DigitalOcean and AMD Prove Non-NVIDIA Inference Works at Scale: Character.ai's Billion-Query Breakthrough

Character.ai doubled inference throughput and halved cost per token by migrating to DigitalOcean's AMD-powered platform. The billion-query-per-day deployment validates AMD as a viable alternative for production AI inference—and signals a potential shift in GPU market dynamics.

Blake Crosley

Jan 26, 2026 8 min read Disclaimer

DigitalOcean and AMD Prove Non-NVIDIA Inference Works at Scale: Character.ai's Billion-Query Breakthrough

One billion queries per day. That's the workload Character.ai migrated to DigitalOcean's AMD-powered inference platform—and doubled throughput while cutting cost per token by 50%. The announcement, made January 13, 2026, validates what many in the industry have questioned: can AMD GPUs deliver production-grade AI inference at hyperscale?

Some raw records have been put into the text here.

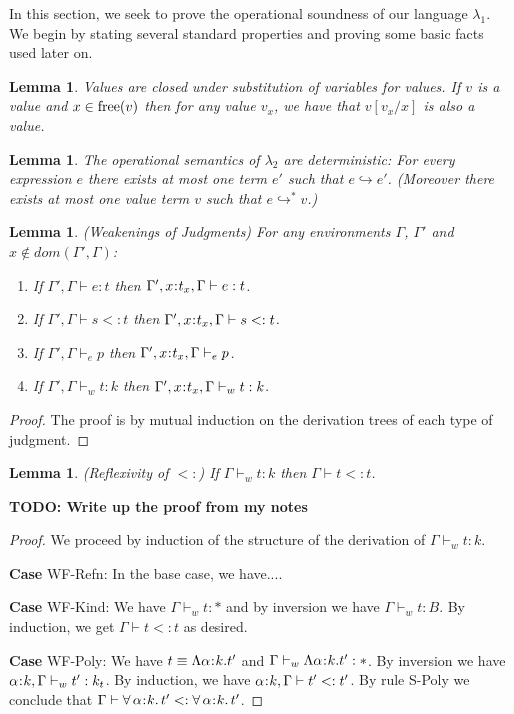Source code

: \documentclass[11pt]{article}
\newtheorem{lemma}[theorem]{Lemma}
\newcommand{\al}{\alpha}
\newcommand{\bind}{\hspace{0.05em}{:}\hspace{0.05em}} %
\newcommand{\step}{\hookrightarrow}
\newcommand{\many}{\hookrightarrow^*}
\newcommand{\polytype}[3]{\forall\, #1\bind #2.\, #3}
\begin{document}
In this section, we seek to prove the operational soundness of our language $\lambda_1$. We begin by stating several standard properties and proving some basic facts used later on.

\begin{lemma}\label{value-sub}
Values are closed under substitution of variables for values. If $v$ is a value and $x \in {\rm free}(v)$ then for any value $v_x$, we have that $v[v_x/x]$ is also a value.
\end{lemma}

\begin{lemma}\label{step-determ}
The operational semantics of $\lambda_2$ are deterministic: For every expression $e$ there exists at most one term $e'$ such that $e \step e'$. (Moreover there exists at most one value term $v$ such that $e \many v$.)
\end{lemma}

\begin{lemma}\label{weakenings}
(Weakenings of Judgments) For any environments $\Gamma$, $\Gamma'$ and $x \not\in dom(\Gamma', \Gamma)$:
\begin{enumerate}
\item If $\Gamma', \Gamma \vdash e : t$ then $\Gamma', x\bind t_x, \Gamma \vdash e :  t$.
\item If $\Gamma', \Gamma \vdash s <: t$ then $\Gamma', x\bind t_x, \Gamma \vdash s <: t$.
\item If $\Gamma', \Gamma \vdash_e p$ then $\Gamma', x\bind t_x, \Gamma \vdash_e p$.
\item If $\Gamma', \Gamma \vdash_w t:k$ then $\Gamma', x\bind t_x, \Gamma \vdash_w t:k$.
\end{enumerate}
\end{lemma}
\begin{proof}
The proof is by mutual induction on the derivation trees of each type of judgment.
%
%
%
\end{proof}


\begin{lemma}\label{sub-refl}
(Reflexivity of $<:$) If $\Gamma \vdash_w t : k$ then $\Gamma \vdash t <: t$.
\end{lemma} {\bf TODO: Write up the proof from my notes}

\begin{proof} We proceed by induction of the structure of the derivation of $\Gamma \vdash_w t : k$.

{\bf Case} {\sc WF-Refn}: In the base case, we have....
	
	
{\bf Case} {\sc WF-Kind}:  We have $\Gamma \vdash_w t : *$ and by inversion we have $\Gamma \vdash_w t : B$. By induction, we get $\Gamma \vdash t <: t$ as desired.

{\bf Case} {\sc WF-Poly}: We have $t \equiv \Lambda\al\bind k.t'$ and $\Gamma \vdash_w\Lambda\al\bind k.t' : *$. By inversion we have %
$\al\bind k, \Gamma\vdash_w t': k_t$. By induction, we have
$\al\bind k, \Gamma\vdash t' <: t'$. By rule {\sc S-Poly} we conclude that $\Gamma \vdash \polytype{\al}{k}{t'} <: \polytype{\al}{k}{t'}$.
\end{proof}
\end{document}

For enterprise AI buyers evaluating GPU strategy, the answer matters more than benchmark numbers suggest. NVIDIA's dominance in AI infrastructure has created supply constraints, pricing power, and single-vendor risk that many organizations find uncomfortable. Character.ai's successful migration demonstrates that alternatives exist—if you're willing to invest in optimization.

The deployment represents one of the most demanding inference workloads in production today, serving approximately 20,000 queries per second—about 20% of Google Search's request volume. The fact that this workload runs successfully on AMD hardware changes the competitive landscape for GPU cloud providers.

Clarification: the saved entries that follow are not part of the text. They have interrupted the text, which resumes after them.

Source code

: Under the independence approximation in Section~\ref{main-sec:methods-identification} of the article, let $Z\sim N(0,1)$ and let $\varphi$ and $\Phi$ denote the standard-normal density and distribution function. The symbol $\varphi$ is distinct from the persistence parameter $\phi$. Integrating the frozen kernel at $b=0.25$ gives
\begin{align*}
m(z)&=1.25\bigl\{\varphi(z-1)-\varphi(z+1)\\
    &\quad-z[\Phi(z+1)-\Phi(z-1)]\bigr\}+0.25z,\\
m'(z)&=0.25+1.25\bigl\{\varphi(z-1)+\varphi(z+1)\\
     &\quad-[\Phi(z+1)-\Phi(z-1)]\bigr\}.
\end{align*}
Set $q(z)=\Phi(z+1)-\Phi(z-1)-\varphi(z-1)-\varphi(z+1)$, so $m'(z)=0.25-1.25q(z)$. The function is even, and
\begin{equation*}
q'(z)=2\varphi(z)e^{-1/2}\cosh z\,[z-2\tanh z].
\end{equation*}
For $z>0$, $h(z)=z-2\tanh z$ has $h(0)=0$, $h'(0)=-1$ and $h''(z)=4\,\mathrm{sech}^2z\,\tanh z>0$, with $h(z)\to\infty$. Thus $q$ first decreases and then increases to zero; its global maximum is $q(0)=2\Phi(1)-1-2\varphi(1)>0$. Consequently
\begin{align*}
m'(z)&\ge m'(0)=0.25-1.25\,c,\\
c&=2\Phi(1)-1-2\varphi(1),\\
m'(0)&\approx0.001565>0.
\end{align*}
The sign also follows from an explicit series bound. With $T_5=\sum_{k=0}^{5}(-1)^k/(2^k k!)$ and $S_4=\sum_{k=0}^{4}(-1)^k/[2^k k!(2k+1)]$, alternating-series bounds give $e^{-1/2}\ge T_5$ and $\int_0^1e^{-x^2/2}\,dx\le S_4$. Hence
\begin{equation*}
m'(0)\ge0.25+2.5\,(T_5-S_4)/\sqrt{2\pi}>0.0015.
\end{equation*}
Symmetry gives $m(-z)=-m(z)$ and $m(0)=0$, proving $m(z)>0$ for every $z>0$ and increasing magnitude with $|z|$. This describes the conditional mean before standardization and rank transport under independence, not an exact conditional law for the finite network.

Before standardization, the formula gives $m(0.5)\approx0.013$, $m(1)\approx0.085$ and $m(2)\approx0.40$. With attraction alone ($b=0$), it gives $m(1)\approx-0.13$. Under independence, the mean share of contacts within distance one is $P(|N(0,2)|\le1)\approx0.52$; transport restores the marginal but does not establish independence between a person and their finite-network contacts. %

The Technical Achievement: What Actually Changed

Character.ai's migration wasn't a simple hardware swap. The 2x throughput improvement required coordinated optimization across hardware configuration, model parallelization, kernel implementation, and infrastructure orchestration.

The Model: Qwen3-235B on FP8

The benchmark configuration used Qwen3-235B Instruct FP8—a 235-billion parameter Mixture-of-Experts model with 128 experts and a 240GB weight footprint. Testing conditions specified 5600 input tokens and 140 output tokens per request, with p90 latency targets maintained throughout.

This workload represents enterprise-grade complexity. MoE models present unique parallelization challenges because tokens route to specific experts rather than flowing uniformly through the network. Efficient deployment requires careful consideration of expert placement across GPUs.

Hardware: AMD Instinct MI300X and MI325X

DigitalOcean deployed AMD Instinct MI300X and MI325X GPUs—AMD's top-tier AI accelerators with 192GB and 256GB HBM3e memory respectively.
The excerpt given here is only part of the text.